Department of Handsurgery, Peripheral Nerve Surgery and Rehabilitation, Clinic of Plastic and Reconstructive Surgery, Burn Center, Department of Hand- and Plastic Surgery, BG Trauma Center Ludwigshafen, University of Heidelberg, Heidelberg, Germany.
Arch Orthop Trauma Surg. 2023 Dec;143(12):7245-7253. doi: 10.1007/s00402-023-05009-3. Epub 2023 Aug 18.
Iatrogenic nerve lesions during surgical interventions are avoidable complications that may cause severe functional impairment. Hereby, awareness of physicians and knowledge of structures and interventions at risk is of utmost importance for prevention. As current literature is scarce, we evaluated all patients treated surgically due to peripheral nerve injuries in our specialized nerve center for the presence of iatrogenic nerve lesions.
We evaluated a total of 5026 patients with peripheral nerve injuries treated over a time period of 8 years in our facility for the prevalence of iatrogenic nerve injuries, their clinical presentations, time to treatment, mechanisms and intraoperative findings on nerve continuity.

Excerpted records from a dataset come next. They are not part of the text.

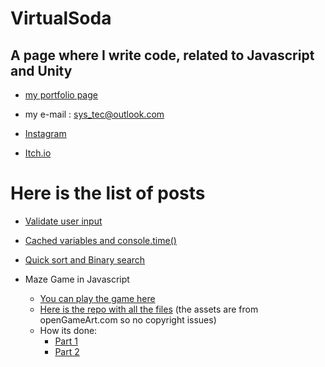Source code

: # VirtualSoda

## A page where I write code, related to Javascript and Unity 

- [my portfolio page](https://mg-software-dev.github.io/mg-software-dev/)

- my e-mail : sys_tec@outlook.com

- [Instagram](https://www.instagram.com/virtualsoda.exe/)

- [Itch.io](https://mysticmagegames.itch.io)





# Here is the list of posts

- [Validate user input](https://virtualsoda369.github.io/validate_user_input/)

- [Cached variables and console.time()](https://virtualsoda369.github.io/cached_variables_example/)

- [Quick sort and Binary search](https://virtualsoda369.github.io/quick_sort_and_binary_search/)

- Maze Game in Javascript
    - [You can play the game here](https://virtualsoda369.github.io/maze_game_demo/)
    - [Here is the repo with all the files](https://github.com/VirtualSoda369/maze_game_demo) (the assets are from openGameArt.com so no copyright issues)
    - How its done:
        - [Part 1](https://virtualsoda369.github.io/maze_game_part_1/)
        - [Part 2](https://virtualsoda369.github.io/maze_game_part_2/)

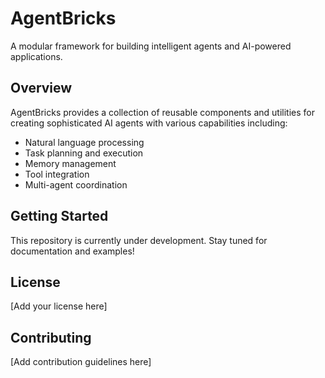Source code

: # AgentBricks

A modular framework for building intelligent agents and AI-powered applications.

## Overview

AgentBricks provides a collection of reusable components and utilities for creating sophisticated AI agents with various capabilities including:

- Natural language processing
- Task planning and execution
- Memory management
- Tool integration
- Multi-agent coordination

## Getting Started

This repository is currently under development. Stay tuned for documentation and examples!

## License

[Add your license here]

## Contributing

[Add contribution guidelines here]
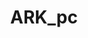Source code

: ---
title: ARK_pc
crosslinks:
- VltgArk
- playark
- playarkservers
- SurviveTogether
- NoahsOtherArk
- ARK
- wowservers
- DivineSands
- AgeofAncientsRP
---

A total of 360 (6.1%) patients had an iatrogenic cause resulting in 380 injured nerves. 76.6% of these lesions affected the main branch of the injured nerve, which were mainly the radial (30.5%), peroneal (13.7%) and median nerve (10.3%). After a mean delay of 237 ± 344 days, patients presented 23.2% with a motor and 27.9% with a mixed sensory and motor deficit. 72.6% of lesions were in-continuity lesions. Main interventions at risk are displayed for every nerve, frequently concerning osteosyntheses but also patient positioning and anesthesiologic interventions.

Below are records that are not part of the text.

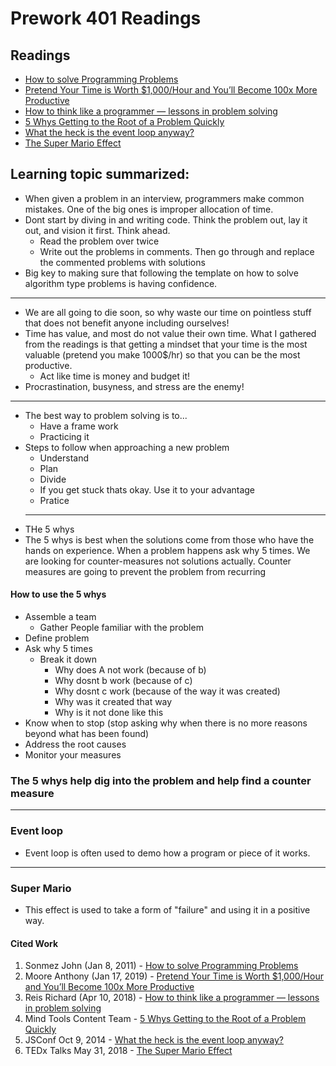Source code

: # Prework 401 Readings

## Readings 
 - [How to solve Programming Problems](https://simpleprogrammer.com/solving-problems-breaking-it-down/)
 - [Pretend Your Time is Worth $1,000/Hour and You’ll Become 100x More Productive](https://medium.com/swlh/pretend-your-time-is-worth-1-000-hour-and-youll-become-100x-more-productive-f04628bb3e6d)
 - [How to think like a programmer — lessons in problem solving](https://www.freecodecamp.org/news/how-to-think-like-a-programmer-lessons-in-problem-solving-d1d8bf1de7d2/)
 - [5 Whys
Getting to the Root of a Problem Quickly](https://www.mindtools.com/pages/article/newTMC_5W.htm)
 - [What the heck is the event loop anyway?](https://www.youtube.com/watch?v=8aGhZQkoFbQ)
 - [The Super Mario Effect](https://www.youtube.com/watch?v=9vJRopau0g0)

 ## Learning topic summarized:
  - When given a problem in an interview, programmers make common mistakes. One of the big ones is improper allocation of time.
  - Dont start by diving in and writing code. Think the problem out, lay it out, and vision it first. Think ahead.
    - Read the problem over twice
    - Write out the problems in comments. Then go through and replace the commented problems with solutions
  - Big key to making sure that following the template on how to solve algorithm type problems is having confidence.
  ---
  - We are all going to die soon, so why waste our time on pointless stuff that does not benefit anyone including ourselves!
  - Time has value, and most do not value their own time. What I gathered from the readings is that getting a mindset that your time is the most valuable (pretend you make 1000$/hr) so that you can be the most productive.
    - Act like time is money and budget it!
  - Procrastination, busyness, and stress are the enemy!
  ---
  - The best way to problem solving is to...
    - Have a frame work
    - Practicing it
  - Steps to follow when approaching a new problem
    - Understand
    - Plan
    - Divide
    - If you get stuck thats okay. Use it to your advantage
    - Pratice
    ---
  - THe 5 whys
  - The 5 whys is best when the solutions come from those who have the hands on experience. When a problem happens ask why 5 times. We are looking for counter-measures not solutions actually. Counter measures are going to prevent the problem from recurring
  #### How to use the 5 whys
  - Assemble a team
    - Gather People familiar with the problem
  - Define problem
  - Ask why 5 times
    - Break it down
      - Why does A not work (because of b)
      - Why dosnt b work (because of c)
      - Why dosnt c work (because of the way it was created)
      - Why was it created that way
      - Why is it not done like this
  - Know when to stop (stop asking why when there is no more reasons beyond what has been found)
  - Address the root causes
  - Monitor your measures

### The 5 whys help dig into the problem and help find a counter measure

---
### Event loop
- Event loop is often used to demo how a program or piece of it works. 
---
### Super Mario
- This effect is used to take a form of "failure" and using it in a positive way.




 #### Cited Work
1. Sonmez John (Jan 8, 2011) - [How to solve Programming Problems](https://simpleprogrammer.com/solving-problems-breaking-it-down/)
2. Moore Anthony (Jan 17, 2019) - [Pretend Your Time is Worth $1,000/Hour and You’ll Become 100x More Productive](https://medium.com/swlh/pretend-your-time-is-worth-1-000-hour-and-youll-become-100x-more-productive-f04628bb3e6d)
3. Reis Richard (Apr 10, 2018) - [How to think like a programmer — lessons in problem solving](https://www.freecodecamp.org/news/how-to-think-like-a-programmer-lessons-in-problem-solving-d1d8bf1de7d2/)
4. Mind Tools Content Team - [5 Whys
Getting to the Root of a Problem Quickly](https://www.mindtools.com/pages/article/newTMC_5W.htm)
5. JSConf Oct 9, 2014 - [What the heck is the event loop anyway?](https://www.youtube.com/watch?v=8aGhZQkoFbQ)
6. TEDx Talks May 31, 2018 - [The Super Mario Effect](https://www.youtube.com/watch?v=9vJRopau0g0)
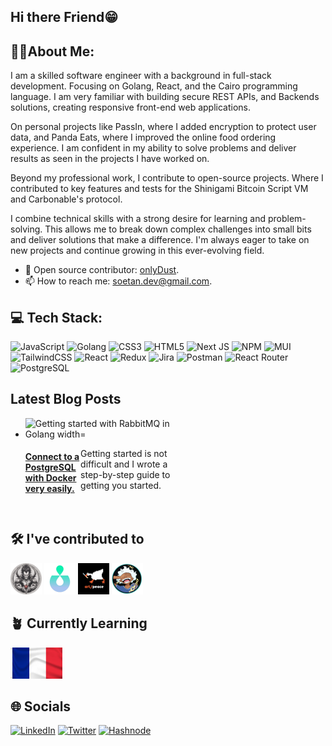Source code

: ## Hi there Friend😁


## 🙋🏽About Me:
I am a skilled software engineer with a background in full-stack development. Focusing on Golang, React, and the Cairo programming language. I am very familiar with building secure REST APIs, and Backends solutions, creating responsive front-end web applications.

On personal projects like PassIn, where I added encryption to protect user data, and Panda Eats, where I improved the online food ordering experience. I am confident in my ability to solve problems and deliver results as seen in the projects I have worked on.

Beyond my professional work, I contribute to open-source projects. Where I contributed to key features and tests for the Shinigami Bitcoin Script VM and Carbonable's protocol. 

I combine technical skills with a strong desire for learning and problem-solving. This allows me to break down complex challenges into small bits and deliver solutions that make a difference. I'm always eager to take on new projects and continue growing in this ever-evolving field.

- 🔮 Open source contributor: [onlyDust](https://app.onlydust.com/u/Shoetan).
- 📫 How to reach me: [soetan.dev@gmail.com](https://soetan.dev@gmail.com).

## 💻 Tech Stack:
![JavaScript](https://img.shields.io/badge/javascript-%23323330.svg?style=for-the-badge&logo=javascript&logoColor=%23F7DF1E) ![Golang](https://img.shields.io/badge/Go-00ADD8?style=for-the-badge&logo=go&logoColor=white) ![CSS3](https://img.shields.io/badge/css3-%231572B6.svg?style=for-the-badge&logo=css3&logoColor=white) ![HTML5](https://img.shields.io/badge/html5-%23E34F26.svg?style=for-the-badge&logo=html5&logoColor=white) ![Next JS](https://img.shields.io/badge/Next-black?style=for-the-badge&logo=next.js&logoColor=white) ![NPM](https://img.shields.io/badge/NPM-%23000000.svg?style=for-the-badge&logo=npm&logoColor=white) ![MUI](https://img.shields.io/badge/MUI-%230081CB.svg?style=for-the-badge&logo=material-ui&logoColor=white) ![TailwindCSS](https://img.shields.io/badge/tailwindcss-%2338B2AC.svg?style=for-the-badge&logo=tailwind-css&logoColor=white) ![React](https://img.shields.io/badge/react-%2320232a.svg?style=for-the-badge&logo=react&logoColor=%2361DAFB) ![Redux](https://img.shields.io/badge/redux-%23593d88.svg?style=for-the-badge&logo=redux&logoColor=white) ![Jira](https://img.shields.io/badge/jira-%230A0FFF.svg?style=for-the-badge&logo=jira&logoColor=white) ![Postman](https://img.shields.io/badge/Postman-FF6C37?style=for-the-badge&logo=postman&logoColor=white) ![React Router](https://img.shields.io/badge/React_Router-CA4245?style=for-the-badge&logo=react-router&logoColor=white) ![PostgreSQL](https://img.shields.io/badge/PostgreSQL-316192?style=for-the-badge&logo=postgresql&logoColor=white)

## Latest Blog Posts
<ul style="display: grid; grid-template-columns: repeat(2, 1fr); grid-template-rows: repeat(2, auto); gap: 10px;">
   <li style="">
    <img src="https://cdn.hashnode.com/res/hashnode/image/upload/v1724332325840/76f4bc51-7a0e-46d7-82c5-9197cb15b37b.png?w=1600&h=840&fit=crop&crop=entropy&auto=compress,format&format=webp" alt="Getting started with RabbitMQ in Golang width="300" height="150">
    <div style ="display: flex; flex-direction: column gap: 10px;">
      <h4><a href="https://immanuelsoetan.hashnode.dev/getting-started-with-rabbitmq-in-golang">Connect to a PostgreSQL with Docker very easily.</a></h4>
      <p> Getting started is not difficult and I wrote a step-by-step guide to getting you started.
      </p>
    </div>
  </li>
</ul>

## 🛠 I've contributed to
[<img src="assets/shinigami.png" height="50px">](https://github.com/keep-starknet-strange/shinigami/pull/119)
[<img src="assets/carbonable.png" height="50px">](https://github.com/carbonable-labs/carbon-protocol-v3/pull/82)
[<img src="assets/art-peace.png" height="50px">](https://github.com/keep-starknet-strange/art-peace/pull/224)
[<img src="assets/joyboy.png" height="50px">](https://github.com/keep-starknet-strange/joyboy/pull/136)

## 🪴 Currently Learning

[<img src="assets/french-flag.png" height="50px">](https://www.duolingo.com/profile/Shoetan?via=share_profile_link)


## 🌐 Socials
[![LinkedIn](https://img.shields.io/badge/LinkedIn-%230077B5.svg?logo=linkedin&logoColor=white)](https://linkedin.com/in/https://www.linkedin.com/in/emmanuelsoetan/) [![Twitter](https://img.shields.io/badge/Twitter-%231DA1F2.svg?logo=Twitter&logoColor=white)](https://x.com/SoetanDev) [![Hashnode](https://img.shields.io/badge/Hashnode-2962FF?style=for-the-badge&logo=hashnode&logoColor=white
)](https://immanuelsoetan.hashnode.dev/)








<!--
**Shoetan/Shoetan** is a ✨ _special_ ✨ repository because its `README.md` (this file) appears on your GitHub profile.

Here are some ideas to get you started:
- 😄 Pronouns: ...


-->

Awareness of major surgical complications such as iatrogenic nerve injuries is important for surgeons. An often-seen trivialization or "watch and wait" strategy results in a huge delay for starting an adequate therapy. The high number of in-continuity lesions mainly in close proximity to osteosyntheses makes diagnosis and treatment planning a delicate challenge, especially due to the varying clinical presentations we found. Diagnostics and therapy should therefore be performed as early as possible in specialized centers capable of performing nerve repair as well as salvage therapies.

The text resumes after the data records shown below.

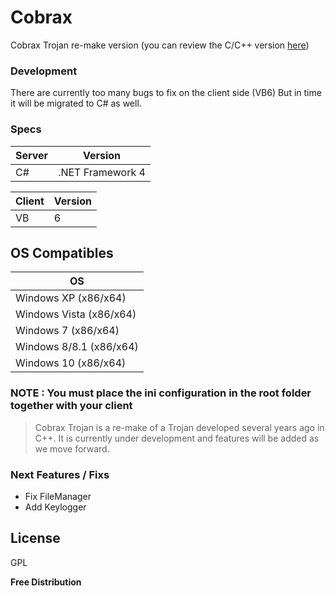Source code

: # Cobrax
Cobrax Trojan re-make version (you can review the C/C++ version [here](https://sourceforge.net/projects/cobrax-trojan/))

### Development

There are currently too many bugs to fix on the client side (VB6)
But in time it will be migrated to C# as well.

### Specs

| Server | Version |
| ------ | ------ |
| C# | .NET Framework 4 |

| Client | Version |
| ------ | ------ |
| VB | 6 |

## OS Compatibles

| OS |
| ------ |
| Windows XP (x86/x64) |
| Windows Vista (x86/x64) |
| Windows 7 (x86/x64) |
| Windows 8/8.1 (x86/x64) |
| Windows 10 (x86/x64) |

### NOTE : You must place the ini configuration in the root folder together with your client

> Cobrax Trojan is a re-make of a Trojan developed several years ago in C++.
> It is currently under development and features will be added as we move forward.

### Next Features / Fixs

 - Fix FileManager
 - Add Keylogger

License
----

GPL

**Free Distribution**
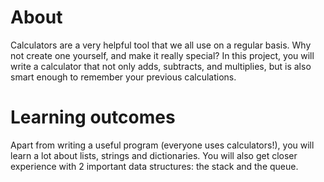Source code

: #  About
Calculators are a very helpful tool that we all use on a regular basis. Why not create one yourself, and make it really special? In this project, you will write a calculator that not only adds, subtracts, and multiplies, but is also smart enough to remember your previous calculations.
#  Learning outcomes
Apart from writing a useful program (everyone uses calculators!), you will learn a lot about lists, strings and dictionaries. You will also get closer experience with 2 important data structures: the stack and the queue.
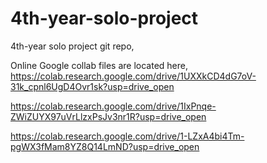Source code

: # 4th-year-solo-project
4th-year solo project git repo,

Online Google collab files are located here,
https://colab.research.google.com/drive/1UXXkCD4dG7oV-31k_cpnl6UgD4Ovr1sk?usp=drive_open 


https://colab.research.google.com/drive/1IxPnqe-ZWiZUYX97uVrLlzxPsJv3nr1R?usp=drive_open


https://colab.research.google.com/drive/1-LZxA4bi4Tm-pgWX3fMam8YZ8Q14LmND?usp=drive_open
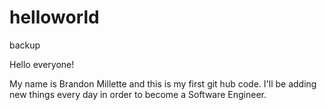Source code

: # helloworld
backup

Hello everyone!

My name is Brandon Millette and this is my first git hub code.
I'll be adding new things every day in order to become a Software Engineer.

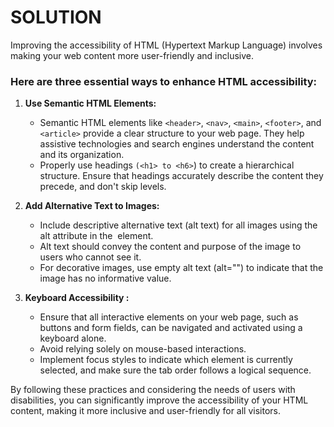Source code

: # SOLUTION

Improving the accessibility of HTML (Hypertext Markup Language) involves making your web content more user-friendly and inclusive. 

### Here are three essential ways to enhance HTML accessibility:

1. **Use Semantic HTML Elements:**
    - Semantic HTML elements like `<header>`, `<nav>`, `<main>`, `<footer>`, and `<article>` provide a clear structure to your web page. They help assistive technologies and search engines understand the content and its organization.
    - Properly use headings `(<h1> to <h6>`) to create a hierarchical structure. Ensure that headings accurately describe the content they precede, and don't skip levels.

2. **Add Alternative Text to Images:**
    - Include descriptive alternative text (alt text) for all images using the alt attribute in the <img> element. 
    - Alt text should convey the content and purpose of the image to users who cannot see it.
    - For decorative images, use empty alt text (alt="") to indicate that the image has no informative value.

3. **Keyboard Accessibility :** 
    - Ensure that all interactive elements on your web page, such as buttons and form fields, can be navigated and activated using a keyboard alone. 
    - Avoid relying solely on mouse-based interactions. 
    - Implement focus styles to indicate which element is currently selected, and make sure the tab order follows a logical sequence.

By following these practices and considering the needs of users with disabilities, you can significantly improve the accessibility of your HTML content, making it more inclusive and user-friendly for all visitors.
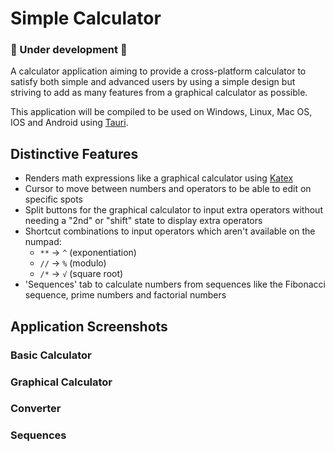 # Simple Calculator
### 🚧 Under development 🚧
A calculator application aiming to provide a cross-platform calculator to satisfy both simple and advanced users by using a simple design but striving to add as many features from a graphical calculator as possible.

This application will be compiled to be used on Windows, Linux, Mac OS, IOS and Android using [Tauri](https://v2.tauri.app/).

## Distinctive Features
- Renders math expressions like a graphical calculator using [Katex](https://katex.org/)
- Cursor to move between numbers and operators to be able to edit on specific spots
- Split buttons for the graphical calculator to input extra operators without needing a "2nd" or "shift" state to display extra operators
- Shortcut combinations to input operators which aren't available on the numpad:
  -  `**` -> `^` (exponentiation)
  -  `//` -> `%` (modulo)
  -  `/*` -> `√` (square root)
- 'Sequences' tab to calculate numbers from sequences like the Fibonacci sequence, prime numbers and factorial numbers

## Application Screenshots
### Basic Calculator

### Graphical Calculator

### Converter

### Sequences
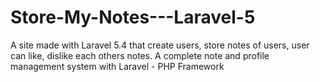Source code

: # Store-My-Notes---Laravel-5
A site made with Laravel 5.4 that create users, store notes of users, user can like, dislike each others notes. A complete note and profile management system with Laravel - PHP Framework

手术干预过程中产生的医源性神经损伤是可以避免的并发症,可能导致严重的功能障碍。因此,医生需要了解相关知识并认识到哪些结构和操作存在风险,这对于预防此类损伤至关重要。由于目前文献较少,我们评估了在我们的神经专科中心接受手术治疗的所有周围神经损伤患者,以了解医源性神经损伤的发生情况。
我们评估了在我们的机构中接受手术治疗的 5026 例周围神经损伤患者,以了解医源性神经损伤的患病率、临床表现、治疗时机、神经连续性中断的机制和术中发现。
共有 360 例(6.1%)患者存在医源性损伤,导致 380 根神经受损。这些损伤中有 76.6%影响到受伤神经的主要分支,主要是桡神经(30.5%)、腓总神经(13.7%)和正中神经(10.3%)。在平均 237±344 天后,患者出现运动功能障碍的比例为 23.2%,出现运动和感觉混合功能障碍的比例为 27.9%。72.6%的损伤为连续性中断损伤。每个神经都存在高风险的主要干预措施,包括骨切开术,但也包括患者的体位和麻醉干预。
外科医生需要了解医源性神经损伤等主要手术并发症的相关知识。常见的是对这些损伤的轻视或“观察等待”策略,导致开始进行适当治疗的时间严重延迟。大量的连续性中断损伤主要发生在骨切开术附近,这使得诊断和治疗计划变得非常具有挑战性,尤其是因为我们发现了不同的临床表现。因此,在能够进行神经修复和挽救治疗的专科中心,应尽早进行诊断和治疗。